3. **Classification Head**: Processes the output of the Transformer layers to produce predictions.

#### 3.2. Predictions for our task

The task is to **sort a list of integers**. What should be the output of the model? Of what dimension is it?

In [None]:
import torch
import torch.nn as nn

class Transformer(nn.Module):
    def __init__(self, vocab_size, embed_dim, seq_length=5, num_layers=2):
        """
        Transformer Encoder for sequence processing.

        Args:
            vocab_size (int): Number of unique tokens in the input vocabulary.
            embed_dim (int): Dimension of the token embeddings.
            num_layers (int): Number of Transformer encoder layers.
        """
        super().__init__()

        # Token embedding layer
        self.embedding = IntegerSequenceEmbedding(vocab_size, embed_dim, seq_length)

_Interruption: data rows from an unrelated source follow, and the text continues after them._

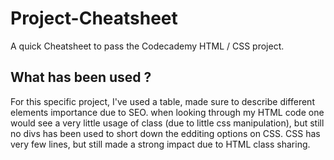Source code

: # Project-Cheatsheet

A quick Cheatsheet to pass the Codecademy HTML / CSS project. 


## What has been used ?
For this specific project, I've used a table, made sure to describe different elements importance due to SEO. 
when looking through my HTML code one would see a very little usage of class (due to little css manipulation), but still no divs has been used to short down the edditing options on CSS. 
CSS has very few lines, but still made a strong impact due to HTML class sharing. 
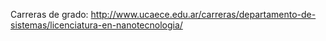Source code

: Carreras de grado:
http://www.ucaece.edu.ar/carreras/departamento-de-sistemas/licenciatura-en-nanotecnologia/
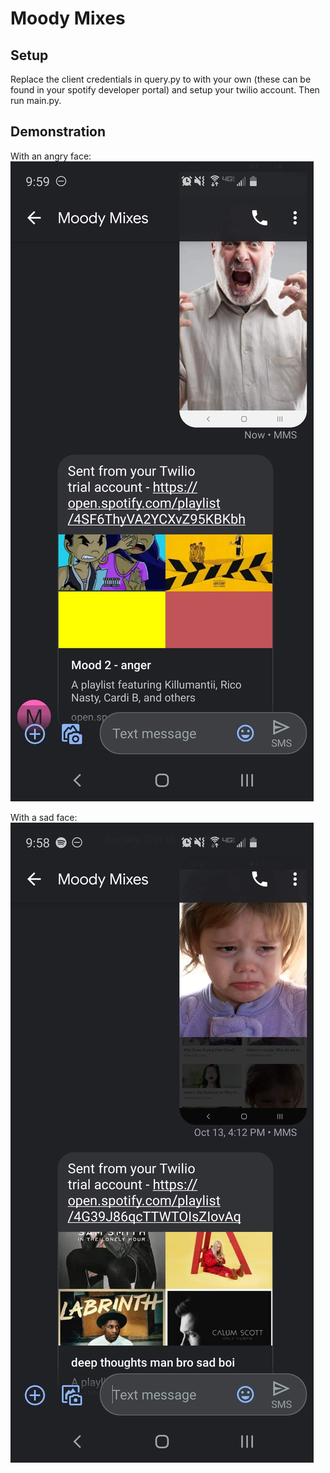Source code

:# Moody Mixes

## Setup 
Replace the client credentials in query.py to with your own (these can be found in your spotify developer portal) and setup your twilio 
account. Then run main.py. 

## Demonstration

With an angry face:
![Screenshot](anger.jpg)

With a sad face:
![Screenshot](sad.jpg)
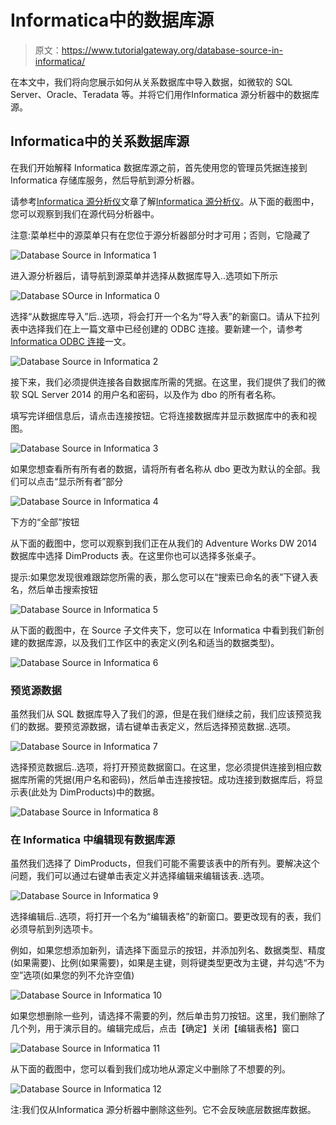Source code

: # Informatica中的数据库源

> 原文：<https://www.tutorialgateway.org/database-source-in-informatica/>

在本文中，我们将向您展示如何从关系数据库中导入数据，如微软的 SQL Server、Oracle、Teradata 等。并将它们用作Informatica 源分析器中的数据库源。

## Informatica中的关系数据库源

在我们开始解释 Informatica 数据库源之前，首先使用您的管理员凭据连接到 Informatica 存储库服务，然后导航到源分析器。

请参考[Informatica 源分析仪](https://www.tutorialgateway.org/informatica-source-analyzer/)文章了解[Informatica 源分析仪](https://www.tutorialgateway.org/informatica/)。从下面的截图中，您可以观察到我们在源代码分析器中。

注意:菜单栏中的源菜单只有在您位于源分析器部分时才可用；否则，它隐藏了

![Database Source in Informatica 1](img/e76f112f3cc0f16ecd1f4e43ee73de25.png)

进入源分析器后，请导航到源菜单并选择从数据库导入..选项如下所示

![Database SOurce in Informatica 0](img/b9def71887ef074b8de49d991e769431.png)

选择“从数据库导入”后..选项，将会打开一个名为“导入表”的新窗口。请从下拉列表中选择我们在上一篇文章中已经创建的 ODBC 连接。要新建一个，请参考 [Informatica ODBC 连接](https://www.tutorialgateway.org/informatica-odbc-connection/)一文。

![Database Source in Informatica 2](img/a54e19df3254d4084632c6fea9848ce4.png)

接下来，我们必须提供连接各自数据库所需的凭据。在这里，我们提供了我们的微软 SQL Server 2014 的用户名和密码，以及作为 dbo 的所有者名称。

填写完详细信息后，请点击连接按钮。它将连接数据库并显示数据库中的表和视图。

![Database Source in Informatica 3](img/b4f1217bb25dd40b8f8a64e57e1c1612.png)

如果您想查看所有所有者的数据，请将所有者名称从 dbo 更改为默认的全部。我们可以点击“显示所有者”部分

![Database Source in Informatica 4](img/717a97f20485c88d5ac9a49745b34678.png)

下方的“全部”按钮

从下面的截图中，您可以观察到我们正在从我们的 Adventure Works DW 2014 数据库中选择 DimProducts 表。在这里你也可以选择多张桌子。

提示:如果您发现很难跟踪您所需的表，那么您可以在“搜索已命名的表”下键入表名，然后单击搜索按钮

![Database Source in Informatica 5](img/bb361b430f9511760ae2b3cc4564c812.png)

从下面的截图中，在 Source 子文件夹下，您可以在 Informatica 中看到我们新创建的数据库源，以及我们工作区中的表定义(列名和适当的数据类型)。

![Database Source in Informatica 6](img/5e3fd105eb8b7abad4f88c3033855a5d.png)

### 预览源数据

虽然我们从 SQL 数据库导入了我们的源，但是在我们继续之前，我们应该预览我们的数据。要预览源数据，请右键单击表定义，然后选择预览数据..选项。

![Database Source in Informatica 7](img/2e0436737b652af2bc9dab76a0d0f5af.png)

选择预览数据后..选项，将打开预览数据窗口。在这里，您必须提供连接到相应数据库所需的凭据(用户名和密码)，然后单击连接按钮。成功连接到数据库后，将显示表(此处为 DimProducts)中的数据。

![Database Source in Informatica 8](img/c72dce6235e46f6c2df0136c376efdd8.png)

### 在 Informatica 中编辑现有数据库源

虽然我们选择了 DimProducts，但我们可能不需要该表中的所有列。要解决这个问题，我们可以通过右键单击表定义并选择编辑来编辑该表..选项。

![Database Source in Informatica 9](img/c0f4580ac8edbf723220544ea1a19f6a.png)

选择编辑后..选项，将打开一个名为“编辑表格”的新窗口。要更改现有的表，我们必须导航到列选项卡。

例如，如果您想添加新列，请选择下面显示的按钮，并添加列名、数据类型、精度(如果需要)、比例(如果需要)，如果是主键，则将键类型更改为主键，并勾选“不为空”选项(如果您的列不允许空值)

![Database Source in Informatica 10](img/a20f9b5c6d24274b60cc6ed8485a471a.png)

如果您想删除一些列，请选择不需要的列，然后单击剪刀按钮。这里，我们删除了几个列，用于演示目的。编辑完成后，点击【确定】关闭【编辑表格】窗口

![Database Source in Informatica 11](img/18992c64c795e574f23702f69c69cbcf.png)

从下面的截图中，您可以看到我们成功地从源定义中删除了不想要的列。

![Database Source in Informatica 12](img/aecf73b9d1711121e252a95e00ce4708.png)

注:我们仅从Informatica 源分析器中删除这些列。它不会反映底层数据库数据。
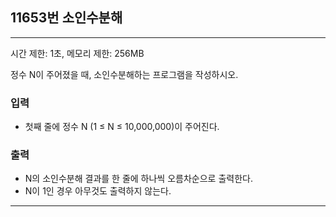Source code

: ## 11653번 소인수분해

---

시간 제한: 1초, 메모리 제한: 256MB

정수 N이 주어졌을 때, 소인수분해하는 프로그램을 작성하시오. 

### 입력

- 첫째 줄에 정수 N (1 ≤ N ≤ 10,000,000)이 주어진다.

### 출력

- N의 소인수분해 결과를 한 줄에 하나씩 오름차순으로 출력한다. 
- N이 1인 경우 아무것도 출력하지 않는다.

---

        # Stack of Transformer Encoder Layers
        self.encoder_layers = nn.ModuleList([
            TransformerEncoderLayer(embed_dim) for i in range(num_layers)
        ])

        # Final classification head: a simple linear layer
        self.fc_out = nn.Linear(embed_dim, vocab_size)

    def forward(self, x):
        """
        Forward pass of the Transformer Encoder.

        Args:
            x (Tensor): Input tensor of shape (batch_size, seq_length).

        Returns:
            Tensor: Output tensor of shape (batch_size, seq_length, vocab_size) containing probabilities for each token.
        """
        # Convert input sequence to embeddings
        x = self.embedding(x)

        # Pass through Transformer Encoder Layers
        for layer in self.encoder_layers:
            x = layer(x)

        # Apply final linear layer to get logits
        outputs = self.fc_out(x)

        return outputs

embed_dim = 32
batch_size = 16
transformer = Transformer(VOCAB_SIZE, embed_dim=embed_dim, seq_length=SEQ_LENGTH)
# Generate source and target data
source, target = generate_data(batch_size, SEQ_LENGTH, VOCAB_SIZE)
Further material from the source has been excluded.